O que aconteceria se King Kong tivesse consciência e fosse dado a longos e melancólicos monólogos ("Essa indústria é uma fera, que não entende nada de amor e que sempre mata o que é belo")? O que aconteceria se os casais das comédias românticas, como Katharine Hepburn e Cary Grant, envelhecessem a ponto de serem literalmente consumidos pelo tempo? O que aconteceria se o personagem de James Stewart no clássico A Felicidade Não se Compra (1946) deparasse não com um anjo da guarda, mas com seu dublê?
Essas e outras situações são exploradas em Cinema Purgatório, coletânea que reúne as 18 histórias em quadrinhos produzidas pelo escritor Alan Moore e pelo artista Kevin O'Neill, editada no Brasil pela Panini (tradução de Paulo Cecconi nos capítulos 1 a 3 e de Érico Assis em todos os demais, 160 páginas, R$ 74,90 no preço de capa).
É como se a HQ apresentasse um multiverso, conceito que ganhou força nos cinemas nos últimos anos, graças a Tudo em Todo o Lugar ao Mesmo Tempo (2022), o grande vencedor do Oscar, e às aventuras da Marvel, incluindo a série de animação What If...? (2021) e o filme Doutor Estranho no Multiverso da Loucura (2022). Nos quadrinhos, especialmente os de super-herói, há uma longa tradição de narrativas que imaginam novos rumos para personagens conhecidos, e os autores de Cinema Purgatório têm experiência no assunto.
Em 1999, Moore, hoje com 69 anos, e O'Neill, morto em 2022, aos 69, criaram a Liga Extraordinária, um supergrupo formado inicialmente por personagens da literatura vitoriana, na virada do século 19 para o 20: Allan Quatermain, Mina Murray (de Drácula), o Homem Invisível e Dr. Jekyll/Mr. Hyde, além do Capitão Nemo de Vinte Mil Léguas Submarinas. Mais adiante, juntou-se às fileiras Orlando (criação de Virginia Woolf), o jovem inglês que acorda mulher e torna-se imortal.

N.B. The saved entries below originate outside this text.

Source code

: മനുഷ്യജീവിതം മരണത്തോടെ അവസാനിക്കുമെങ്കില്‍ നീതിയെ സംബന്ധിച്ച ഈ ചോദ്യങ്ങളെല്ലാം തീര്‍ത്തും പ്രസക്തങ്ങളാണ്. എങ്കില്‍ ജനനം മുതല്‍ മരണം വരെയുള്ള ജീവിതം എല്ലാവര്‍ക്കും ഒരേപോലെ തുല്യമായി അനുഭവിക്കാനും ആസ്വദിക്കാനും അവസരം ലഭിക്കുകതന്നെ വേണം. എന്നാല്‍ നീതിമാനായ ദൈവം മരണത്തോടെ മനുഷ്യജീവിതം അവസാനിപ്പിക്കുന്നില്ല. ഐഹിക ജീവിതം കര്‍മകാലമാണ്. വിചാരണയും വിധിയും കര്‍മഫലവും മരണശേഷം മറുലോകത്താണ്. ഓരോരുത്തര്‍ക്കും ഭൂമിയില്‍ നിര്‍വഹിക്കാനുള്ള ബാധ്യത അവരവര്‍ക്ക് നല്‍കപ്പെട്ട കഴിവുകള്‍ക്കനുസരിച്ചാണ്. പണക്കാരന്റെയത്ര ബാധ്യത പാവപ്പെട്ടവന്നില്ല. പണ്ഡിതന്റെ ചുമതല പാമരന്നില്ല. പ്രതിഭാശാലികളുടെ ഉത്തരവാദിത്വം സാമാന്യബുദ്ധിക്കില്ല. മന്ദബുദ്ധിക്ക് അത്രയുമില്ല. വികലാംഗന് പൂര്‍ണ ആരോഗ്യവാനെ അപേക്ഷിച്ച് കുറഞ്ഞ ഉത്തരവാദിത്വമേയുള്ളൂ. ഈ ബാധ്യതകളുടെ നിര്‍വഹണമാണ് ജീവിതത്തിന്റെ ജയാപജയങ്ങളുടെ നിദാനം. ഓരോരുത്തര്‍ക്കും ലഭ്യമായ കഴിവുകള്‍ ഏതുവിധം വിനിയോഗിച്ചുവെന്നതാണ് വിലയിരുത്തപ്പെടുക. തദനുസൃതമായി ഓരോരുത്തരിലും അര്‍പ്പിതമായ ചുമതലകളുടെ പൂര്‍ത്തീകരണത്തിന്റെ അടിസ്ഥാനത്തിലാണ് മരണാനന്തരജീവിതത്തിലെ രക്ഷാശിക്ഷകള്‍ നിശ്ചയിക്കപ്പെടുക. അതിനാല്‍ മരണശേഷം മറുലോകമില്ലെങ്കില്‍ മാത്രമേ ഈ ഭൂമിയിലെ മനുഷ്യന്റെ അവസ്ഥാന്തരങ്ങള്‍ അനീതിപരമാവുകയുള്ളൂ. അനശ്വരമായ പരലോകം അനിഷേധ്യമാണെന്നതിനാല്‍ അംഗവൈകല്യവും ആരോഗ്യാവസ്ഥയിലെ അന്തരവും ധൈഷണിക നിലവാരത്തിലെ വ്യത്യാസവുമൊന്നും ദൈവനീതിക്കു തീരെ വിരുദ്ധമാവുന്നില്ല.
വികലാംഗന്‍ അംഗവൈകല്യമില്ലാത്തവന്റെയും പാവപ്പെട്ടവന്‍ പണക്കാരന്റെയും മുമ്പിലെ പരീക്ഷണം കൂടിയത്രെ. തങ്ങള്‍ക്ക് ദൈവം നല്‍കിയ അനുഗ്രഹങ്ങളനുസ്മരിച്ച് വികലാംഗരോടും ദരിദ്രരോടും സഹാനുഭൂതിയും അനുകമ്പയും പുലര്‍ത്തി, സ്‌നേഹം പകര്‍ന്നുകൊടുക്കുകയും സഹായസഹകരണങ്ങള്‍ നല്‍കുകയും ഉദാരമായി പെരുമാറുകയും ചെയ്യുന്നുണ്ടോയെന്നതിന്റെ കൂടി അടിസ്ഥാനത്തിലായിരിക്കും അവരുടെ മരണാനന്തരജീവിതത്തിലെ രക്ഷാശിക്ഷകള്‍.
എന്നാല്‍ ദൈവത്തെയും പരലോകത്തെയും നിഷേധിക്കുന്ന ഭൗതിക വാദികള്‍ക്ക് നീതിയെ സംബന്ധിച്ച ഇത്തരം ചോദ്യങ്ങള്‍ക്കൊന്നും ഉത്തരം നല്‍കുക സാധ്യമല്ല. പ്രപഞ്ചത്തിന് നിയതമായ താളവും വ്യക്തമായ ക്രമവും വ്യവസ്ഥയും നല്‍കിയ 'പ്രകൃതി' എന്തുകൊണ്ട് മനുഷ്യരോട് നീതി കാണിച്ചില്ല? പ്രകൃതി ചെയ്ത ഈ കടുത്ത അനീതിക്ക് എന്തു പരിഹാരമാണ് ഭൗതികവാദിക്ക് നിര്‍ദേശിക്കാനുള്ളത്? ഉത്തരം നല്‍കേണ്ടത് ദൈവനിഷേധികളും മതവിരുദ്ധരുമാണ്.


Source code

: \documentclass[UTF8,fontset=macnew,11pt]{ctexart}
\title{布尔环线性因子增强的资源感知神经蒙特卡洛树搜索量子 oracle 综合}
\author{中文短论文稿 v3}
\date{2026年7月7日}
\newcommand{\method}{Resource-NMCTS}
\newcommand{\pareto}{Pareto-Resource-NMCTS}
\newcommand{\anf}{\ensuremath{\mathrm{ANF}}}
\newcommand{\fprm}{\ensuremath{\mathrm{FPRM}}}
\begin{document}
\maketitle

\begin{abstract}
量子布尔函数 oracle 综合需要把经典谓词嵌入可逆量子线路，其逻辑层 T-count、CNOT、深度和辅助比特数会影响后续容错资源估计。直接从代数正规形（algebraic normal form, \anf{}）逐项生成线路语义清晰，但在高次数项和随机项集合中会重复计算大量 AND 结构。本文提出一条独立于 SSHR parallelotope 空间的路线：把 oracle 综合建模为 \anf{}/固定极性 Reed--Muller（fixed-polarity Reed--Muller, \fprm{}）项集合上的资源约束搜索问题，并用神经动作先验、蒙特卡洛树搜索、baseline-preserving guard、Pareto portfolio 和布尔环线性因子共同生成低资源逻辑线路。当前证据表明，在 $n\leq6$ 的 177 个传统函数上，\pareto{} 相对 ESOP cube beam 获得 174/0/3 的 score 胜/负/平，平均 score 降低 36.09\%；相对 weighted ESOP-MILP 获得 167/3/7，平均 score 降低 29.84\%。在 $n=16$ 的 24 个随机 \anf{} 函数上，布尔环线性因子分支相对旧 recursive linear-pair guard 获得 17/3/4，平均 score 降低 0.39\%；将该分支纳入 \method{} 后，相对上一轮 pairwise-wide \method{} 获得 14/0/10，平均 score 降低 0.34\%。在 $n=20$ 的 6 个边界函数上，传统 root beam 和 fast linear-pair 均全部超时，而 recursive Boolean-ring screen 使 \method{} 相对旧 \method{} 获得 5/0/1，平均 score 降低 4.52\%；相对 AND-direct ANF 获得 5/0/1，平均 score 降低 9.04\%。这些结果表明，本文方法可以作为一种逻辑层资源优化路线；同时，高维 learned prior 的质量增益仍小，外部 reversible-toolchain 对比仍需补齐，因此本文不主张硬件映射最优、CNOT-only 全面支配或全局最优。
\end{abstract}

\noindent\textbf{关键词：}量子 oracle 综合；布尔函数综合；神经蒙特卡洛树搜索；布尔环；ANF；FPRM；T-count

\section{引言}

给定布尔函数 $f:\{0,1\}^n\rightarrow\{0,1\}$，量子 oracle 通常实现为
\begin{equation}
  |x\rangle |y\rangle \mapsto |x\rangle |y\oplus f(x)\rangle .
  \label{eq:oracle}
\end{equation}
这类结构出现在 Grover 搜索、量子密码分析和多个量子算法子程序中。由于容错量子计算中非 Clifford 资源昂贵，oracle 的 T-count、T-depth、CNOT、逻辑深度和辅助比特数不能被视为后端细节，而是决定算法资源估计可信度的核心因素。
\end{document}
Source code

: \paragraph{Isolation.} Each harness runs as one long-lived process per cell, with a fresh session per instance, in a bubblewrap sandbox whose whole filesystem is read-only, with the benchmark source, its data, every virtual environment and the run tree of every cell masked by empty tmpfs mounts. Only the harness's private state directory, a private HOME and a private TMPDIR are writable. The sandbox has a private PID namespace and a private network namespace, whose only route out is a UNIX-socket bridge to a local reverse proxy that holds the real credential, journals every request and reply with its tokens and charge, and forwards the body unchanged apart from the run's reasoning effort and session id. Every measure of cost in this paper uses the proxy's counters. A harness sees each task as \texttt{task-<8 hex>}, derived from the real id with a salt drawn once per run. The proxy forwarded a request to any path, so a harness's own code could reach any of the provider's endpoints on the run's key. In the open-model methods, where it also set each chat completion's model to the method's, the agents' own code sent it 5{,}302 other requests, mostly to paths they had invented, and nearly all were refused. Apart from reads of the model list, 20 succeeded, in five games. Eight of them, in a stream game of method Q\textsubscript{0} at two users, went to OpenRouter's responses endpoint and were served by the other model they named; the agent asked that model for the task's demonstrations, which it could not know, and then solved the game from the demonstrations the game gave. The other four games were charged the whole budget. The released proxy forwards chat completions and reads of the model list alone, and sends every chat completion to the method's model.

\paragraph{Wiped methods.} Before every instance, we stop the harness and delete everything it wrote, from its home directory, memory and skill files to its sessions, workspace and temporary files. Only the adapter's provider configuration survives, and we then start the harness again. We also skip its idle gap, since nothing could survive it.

Em Cinema Purgatório, a dupla britânica debruça-se sobre ícones, épocas e gêneros do universo cinematográfico. Produzidos entre 2016 e 2019, com oito páginas cada, os 18 contos acompanham, pelo ponto de vista de uma espectadora anônima, estranhas sessões de cinema. O ambiente é decadente, os funcionários têm um quê de sinistro e outro de patético, e os filmes exibidos são versões distorcidas de títulos clássicos ou nem tanto, paródias macabras de obras incrustadas no imaginário popular ou confinadas à memória dos cinéfilos.
Moore e O'Neill desconstroem os filmes policiais dos anos 1910, os desenhos animado do Gato Félix dos anos 1920, as comédias dos Irmãos Marx dos anos 1930, as cinesséries de super-herói dos anos 1940. Encenam um debate filosófico e metalinguístico em uma produção sobre a Roma Antiga, mostram para onde vão os mocinhos e bandidos mortos nos faroestes e, numa sátira a Crepúsculo dos Deuses (1950), reúnem cadáveres falantes em um necrotério, onde fofocam sobre sexo, pedofilia, homofobia, racismo e perseguição política em Hollywood.
Um dos destaques é a subversão de A Felicidade Não se Compra (It's a Wonderful Life), que, em um belo achado da tradução de Érico Assis, virou A Felicidade Não se Quebra.
Outro ponto alto é Minha Bela Dália, improvável mistura de policial noir com musical. Em um desafio que fez suar o tradutor, tudo é cantado e rimado enquanto o roteirista inglês discute e ironiza a relação violenta e exploratória dos homens de Hollywood com as atrizes e a predileção do cinema por histórias que envolvem sexo e crime (como se as personagens femininas — e, por extensão, suas intérpretes — fossem meras bonecas):
"Me chame de Betty, de Miss Short, de Elizabete
Muitos nomes me deram desde 47
Prostituta, desvirtuada, mascadora de chiclete
Digo a todas que nunca fui simplória
Com meu cabelo tão distante do meu pé
Nem Aggie Underwood conteve seu café
Perdão por tapar sua visão de fé
É que a moça aqui não está no melhor dia
Com um fim desses, não a presuma doentia
É só mais um anjo de L. A. que se extravia."